Are those punished with “everlasting destruction” (2 Thess. 1: 9) exterminated in the “second death” of Rev. 20: 14?
There is no thought anywhere in the Scriptures of annihilation, extermination or a cessation of existence for man. Death, whether the first or the second, involves change and in the latter case, finality. We read “This is the second death, [even] the lake of fire” (Rev. 20: 14; see also Rev. 21: 8). This is the final place of torment, the “eternal fire, prepared for the devil and his angels” (Matt. 25: 41) but which will be the ultimate destination also of unbelieving mankind. Significantly, the Lord Jesus Himself spoke about hell, the lake of fire, more than any other. He described it as a place “where their worm dies not, and the fire is not quenched” (Mark 9: 48, see also Is. 66: 24). It is thus for ever and ever—eternal.
English has a single noun eternity and a single adjective eternal. NT Greek had no such facility. To express such thoughts, Greek had to use variations of the word age (aion). The phrase “for the ages of ages” (Rev. 20: 10) describing the torment of the lake of fire, is word for word and letter for letter (ais tous aionas ton aionon) identical to that in Rev. 4: 9 which speaks of “him that sits upon the throne, who lives to the ages of ages” (my emphasis). As God is eternal, so is hell.
The word destruction and the corresponding verb destroy are the English translations of the Greek words apoleia (destruction) and apollumi (destroy).

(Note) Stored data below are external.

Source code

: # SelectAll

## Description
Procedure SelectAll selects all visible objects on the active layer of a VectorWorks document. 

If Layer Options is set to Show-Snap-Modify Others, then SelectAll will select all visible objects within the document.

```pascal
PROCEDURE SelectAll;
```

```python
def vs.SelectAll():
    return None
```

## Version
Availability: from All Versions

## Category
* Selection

These words demand different English translations depending on the context. Examples are destruction (see Matt. 7:13; Acts 8: 20), perdition (see 2 Thess. 2: 3; Heb. 10: 39), waste (see Mark 14: 4), destroy (see Matt. 2: 13; Mark 2: 22), perish (see Luke 13: 3; John 3: 16) and lost (see Matt. 10: 39; Luke 15: 4, 6, 8, 24). In Luke 15 you could hardly say that the lost sheep, the lost coin or the lost son was destroyed! What then is the sense of the Greek?
In Rom 9: 22 we read of “vessels of wrath fitted for destruction (apoleia)” where the word vessels is employed as a figure. When a vessel is destroyed, the pieces that formed it are still all there but it ceases to exist as a vessel. It can no longer serve the purpose for which the potter created it. Its condition has radically changed and it is ruined as a vessel, no longer being able to hold any substance. Thus in Luke 15 the sheep, the coin and the son all continued to exist but there was a change in the state of each: the shepherd was deprived of his sheep, the woman of her coin and the father of the company of his son. The Greek always involves a change of state or circumstance. There is no thought whatsoever in the Greek of annihilation or extermination. The word apollumi (destroy) is used for physical death in such Scriptures as Matt. 2: 13; 12: 14 etc. The person involved does not cease to exist but the spirit and body are separated (see James 2: 26) and both continue in a new state. The same verb apollumi is often translated perish as in “Work not [for] the food which perishes” (John 6: 27). What was bread and food one day may be stale the next. It is lost as food to the eater and is thus wasted. The constituent parts do not cease to exist but simply change their form so that collectively they no longer provide food for man. The disciples used the noun apoleia, translated as waste when the woman anointed the Lord with precious ointment (see Matt. 26: 8; Mark 14: 4). Their thought was that it might have been sold and the proceeds given to the poor. They wrongly considered it wasted on the Lord. Bearing all this mind, what then is the sense of the word destruction in 2 Thess 1: 8?
All that God ever does is for His own glory. The 24 elders in Revelation 4 say “Thou art worthy, O our Lord and [our] God, to receive glory and honour and power; for thou hast created all things, and for thy will they were, and they have been created” (v 11). Man was created to glorify God by doing His will. This was seen in perfection in “the days of his flesh” (Heb. 5: 7) of the One who said “I am come down from heaven, not that I should do my will, but the will of him that has sent me” (John 6: 38) and who told the Father “I have glorified thee on the earth” (John 17: 4). The first man, however, is marred by sin and “sin is lawlessness” (1 John 3: 4—the refusal to be subject to the divine will—and thus “fitted for destruction” (Rom. 9: 22), that is, ruined for the purpose for which he was created. There is no thought that this destruction means cessation of existence. However, God is “not willing that any should perish (apollumi)” (2 Pet. 3: 9), for the Lord said it “is the will of my Father” that through faith in Him man should have “life eternal” (John 6: 40) and not be subject to the second death.